Action item:
Repeat the data exactly, so that every line matches the original.

Input material:
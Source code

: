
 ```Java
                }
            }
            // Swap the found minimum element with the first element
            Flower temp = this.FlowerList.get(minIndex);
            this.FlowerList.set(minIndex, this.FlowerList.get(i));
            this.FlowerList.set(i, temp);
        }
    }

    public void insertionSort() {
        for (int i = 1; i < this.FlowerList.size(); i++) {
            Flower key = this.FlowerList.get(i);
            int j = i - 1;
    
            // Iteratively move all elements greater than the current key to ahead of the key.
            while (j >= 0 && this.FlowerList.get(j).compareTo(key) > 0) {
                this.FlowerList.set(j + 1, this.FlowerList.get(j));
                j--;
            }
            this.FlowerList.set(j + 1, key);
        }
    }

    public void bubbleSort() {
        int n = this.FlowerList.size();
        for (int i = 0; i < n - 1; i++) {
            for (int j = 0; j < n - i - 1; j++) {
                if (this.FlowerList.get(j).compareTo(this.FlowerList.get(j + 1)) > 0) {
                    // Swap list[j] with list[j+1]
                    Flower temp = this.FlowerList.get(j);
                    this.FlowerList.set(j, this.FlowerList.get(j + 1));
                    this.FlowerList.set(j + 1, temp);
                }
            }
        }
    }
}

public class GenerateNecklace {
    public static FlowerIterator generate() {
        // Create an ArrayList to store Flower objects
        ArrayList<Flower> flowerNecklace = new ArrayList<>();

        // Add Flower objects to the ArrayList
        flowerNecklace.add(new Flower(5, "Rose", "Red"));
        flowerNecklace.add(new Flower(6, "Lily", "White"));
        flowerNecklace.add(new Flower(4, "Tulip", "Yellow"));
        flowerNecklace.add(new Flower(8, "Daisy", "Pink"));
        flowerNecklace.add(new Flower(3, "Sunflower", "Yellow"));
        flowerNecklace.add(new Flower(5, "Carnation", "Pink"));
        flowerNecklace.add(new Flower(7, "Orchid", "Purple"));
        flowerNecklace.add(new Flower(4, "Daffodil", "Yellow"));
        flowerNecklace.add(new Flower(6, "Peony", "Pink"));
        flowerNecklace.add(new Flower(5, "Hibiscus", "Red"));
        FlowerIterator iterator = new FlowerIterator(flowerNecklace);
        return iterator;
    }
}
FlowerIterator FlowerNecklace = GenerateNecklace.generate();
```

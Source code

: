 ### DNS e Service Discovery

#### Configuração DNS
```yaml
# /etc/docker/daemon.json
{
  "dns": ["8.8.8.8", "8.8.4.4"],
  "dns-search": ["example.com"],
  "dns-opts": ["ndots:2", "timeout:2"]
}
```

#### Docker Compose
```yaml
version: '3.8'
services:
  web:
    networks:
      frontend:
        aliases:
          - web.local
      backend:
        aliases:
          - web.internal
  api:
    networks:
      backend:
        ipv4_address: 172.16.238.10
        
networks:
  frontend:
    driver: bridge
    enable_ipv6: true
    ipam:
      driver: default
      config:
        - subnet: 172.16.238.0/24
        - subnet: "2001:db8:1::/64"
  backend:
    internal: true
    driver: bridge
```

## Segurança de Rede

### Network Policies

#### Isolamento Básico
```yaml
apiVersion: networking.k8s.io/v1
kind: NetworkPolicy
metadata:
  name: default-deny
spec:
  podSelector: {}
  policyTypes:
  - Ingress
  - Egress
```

Exercise output:
Source code

:
 ```Java
                }
            }
            // Swap the found minimum element with the first element
            Flower temp = this.FlowerList.get(minIndex);
            this.FlowerList.set(minIndex, this.FlowerList.get(i));
            this.FlowerList.set(i, temp);
        }
    }

    public void insertionSort() {
        for (int i = 1; i < this.FlowerList.size(); i++) {
            Flower key = this.FlowerList.get(i);
            int j = i - 1;
    
            // Iteratively move all elements greater than the current key to ahead of the key.
            while (j >= 0 && this.FlowerList.get(j).compareTo(key) > 0) {
                this.FlowerList.set(j + 1, this.FlowerList.get(j));
                j--;
            }
            this.FlowerList.set(j + 1, key);
        }
    }

    public void bubbleSort() {
        int n = this.FlowerList.size();
        for (int i = 0; i < n - 1; i++) {
            for (int j = 0; j < n - i - 1; j++) {
                if (this.FlowerList.get(j).compareTo(this.FlowerList.get(j + 1)) > 0) {
                    // Swap list[j] with list[j+1]
                    Flower temp = this.FlowerList.get(j);
                    this.FlowerList.set(j, this.FlowerList.get(j + 1));
                    this.FlowerList.set(j + 1, temp);
                }
            }
        }
    }
}

public class GenerateNecklace {
    public static FlowerIterator generate() {
        // Create an ArrayList to store Flower objects
        ArrayList<Flower> flowerNecklace = new ArrayList<>();

        // Add Flower objects to the ArrayList
        flowerNecklace.add(new Flower(5, "Rose", "Red"));
        flowerNecklace.add(new Flower(6, "Lily", "White"));
        flowerNecklace.add(new Flower(4, "Tulip", "Yellow"));
        flowerNecklace.add(new Flower(8, "Daisy", "Pink"));
        flowerNecklace.add(new Flower(3, "Sunflower", "Yellow"));
        flowerNecklace.add(new Flower(5, "Carnation", "Pink"));
        flowerNecklace.add(new Flower(7, "Orchid", "Purple"));
        flowerNecklace.add(new Flower(4, "Daffodil", "Yellow"));
        flowerNecklace.add(new Flower(6, "Peony", "Pink"));
        flowerNecklace.add(new Flower(5, "Hibiscus", "Red"));
        FlowerIterator iterator = new FlowerIterator(flowerNecklace);
        return iterator;
    }
}
FlowerIterator FlowerNecklace = GenerateNecklace.generate();
```

Source code

: ### DNS e Service Discovery

#### Configuração DNS
```yaml
# /etc/docker/daemon.json
{
  "dns": ["8.8.8.8", "8.8.4.4"],
  "dns-search": ["example.com"],
  "dns-opts": ["ndots:2", "timeout:2"]
}
```

#### Docker Compose
```yaml
version: '3.8'
services:
  web:
    networks:
      frontend:
        aliases:
          - web.local
      backend:
        aliases:
          - web.internal
  api:
    networks:
      backend:
        ipv4_address: 172.16.238.10
        
networks:
  frontend:
    driver: bridge
    enable_ipv6: true
    ipam:
      driver: default
      config:
        - subnet: 172.16.238.0/24
        - subnet: "2001:db8:1::/64"
  backend:
    internal: true
    driver: bridge
```

## Segurança de Rede

### Network Policies

#### Isolamento Básico
```yaml
apiVersion: networking.k8s.io/v1
kind: NetworkPolicy
metadata:
  name: default-deny
spec:
  podSelector: {}
  policyTypes:
  - Ingress
  - Egress
```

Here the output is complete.